[SUPPLIED MATERIAL — start]

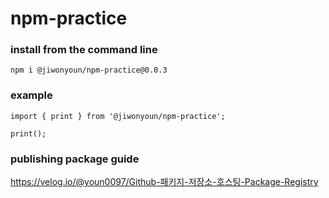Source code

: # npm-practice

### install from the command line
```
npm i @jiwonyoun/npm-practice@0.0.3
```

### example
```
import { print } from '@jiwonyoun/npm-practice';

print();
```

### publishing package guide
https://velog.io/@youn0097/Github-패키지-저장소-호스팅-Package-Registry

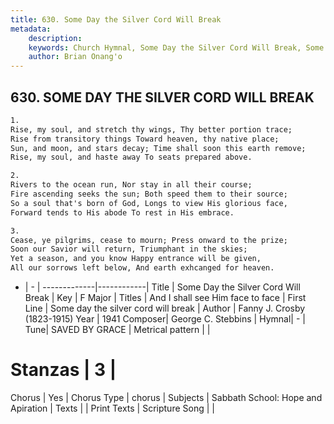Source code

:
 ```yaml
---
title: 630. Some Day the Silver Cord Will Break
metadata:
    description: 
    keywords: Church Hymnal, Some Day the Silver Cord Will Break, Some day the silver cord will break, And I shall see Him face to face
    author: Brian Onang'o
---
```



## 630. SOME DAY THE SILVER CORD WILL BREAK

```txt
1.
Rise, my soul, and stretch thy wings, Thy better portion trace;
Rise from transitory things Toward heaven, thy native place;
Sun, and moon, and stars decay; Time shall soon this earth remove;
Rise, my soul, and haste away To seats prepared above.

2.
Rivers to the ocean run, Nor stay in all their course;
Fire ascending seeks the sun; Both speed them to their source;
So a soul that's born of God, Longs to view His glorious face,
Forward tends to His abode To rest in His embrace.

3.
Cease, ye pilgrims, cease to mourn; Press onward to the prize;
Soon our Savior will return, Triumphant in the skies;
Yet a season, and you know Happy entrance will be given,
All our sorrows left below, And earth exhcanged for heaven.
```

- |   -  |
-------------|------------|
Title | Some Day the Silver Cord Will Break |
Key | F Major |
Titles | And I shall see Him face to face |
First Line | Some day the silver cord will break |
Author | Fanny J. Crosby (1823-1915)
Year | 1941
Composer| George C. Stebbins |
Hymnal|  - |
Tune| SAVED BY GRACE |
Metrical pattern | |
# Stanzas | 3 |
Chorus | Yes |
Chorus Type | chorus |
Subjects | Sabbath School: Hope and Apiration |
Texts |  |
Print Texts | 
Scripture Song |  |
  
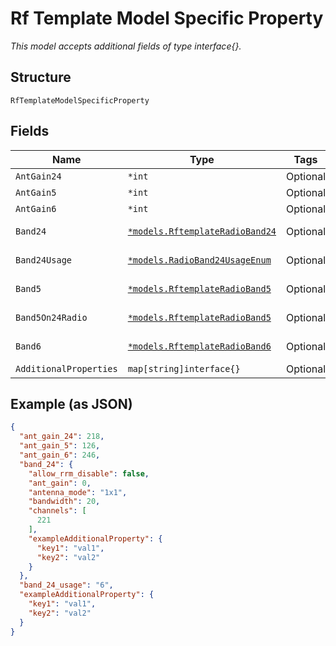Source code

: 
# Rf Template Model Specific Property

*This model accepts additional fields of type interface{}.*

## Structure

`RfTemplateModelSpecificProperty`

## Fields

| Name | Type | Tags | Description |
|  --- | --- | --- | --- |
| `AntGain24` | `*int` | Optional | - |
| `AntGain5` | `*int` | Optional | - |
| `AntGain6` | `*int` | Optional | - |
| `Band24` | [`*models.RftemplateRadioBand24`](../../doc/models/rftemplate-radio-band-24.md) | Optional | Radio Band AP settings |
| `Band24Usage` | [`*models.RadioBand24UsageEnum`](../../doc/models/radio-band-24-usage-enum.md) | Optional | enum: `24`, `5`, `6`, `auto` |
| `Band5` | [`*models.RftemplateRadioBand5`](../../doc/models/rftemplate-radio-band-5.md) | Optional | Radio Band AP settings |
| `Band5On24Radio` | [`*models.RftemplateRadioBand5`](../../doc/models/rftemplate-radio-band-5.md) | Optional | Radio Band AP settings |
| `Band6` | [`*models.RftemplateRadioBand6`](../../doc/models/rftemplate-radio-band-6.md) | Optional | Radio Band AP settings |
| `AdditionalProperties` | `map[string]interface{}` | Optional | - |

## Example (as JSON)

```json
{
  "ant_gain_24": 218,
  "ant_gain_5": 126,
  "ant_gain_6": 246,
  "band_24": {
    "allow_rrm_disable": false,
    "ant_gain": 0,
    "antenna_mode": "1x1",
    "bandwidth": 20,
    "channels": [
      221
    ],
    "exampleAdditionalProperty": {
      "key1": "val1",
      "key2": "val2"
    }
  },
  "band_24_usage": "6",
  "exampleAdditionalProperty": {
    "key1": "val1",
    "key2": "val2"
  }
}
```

[SUPPLIED MATERIAL — finish]
[SUPPLIED MATERIAL — start]

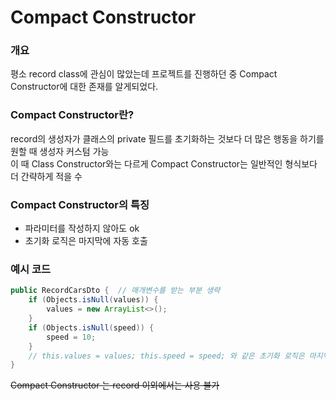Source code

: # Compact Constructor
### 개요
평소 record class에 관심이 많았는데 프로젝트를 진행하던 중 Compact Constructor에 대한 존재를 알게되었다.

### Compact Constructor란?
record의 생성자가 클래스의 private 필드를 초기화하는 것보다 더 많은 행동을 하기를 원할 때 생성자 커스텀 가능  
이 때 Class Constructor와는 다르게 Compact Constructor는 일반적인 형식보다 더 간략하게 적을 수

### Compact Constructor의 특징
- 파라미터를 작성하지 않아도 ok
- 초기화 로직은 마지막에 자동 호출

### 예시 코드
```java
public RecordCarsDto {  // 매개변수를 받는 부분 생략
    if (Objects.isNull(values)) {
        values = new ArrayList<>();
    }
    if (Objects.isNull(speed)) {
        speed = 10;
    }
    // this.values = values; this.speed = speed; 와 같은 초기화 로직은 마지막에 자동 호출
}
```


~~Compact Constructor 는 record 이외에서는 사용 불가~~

[SUPPLIED MATERIAL — finish]

**WORK TO COMPLETE:**
Find the lines that mention "from" in the entries and show them.

**RESPONSE TO THIS TASK:**
### install from the command line
import { print } from '@jiwonyoun/npm-practice';
Rise from transitory things Toward heaven, thy native place;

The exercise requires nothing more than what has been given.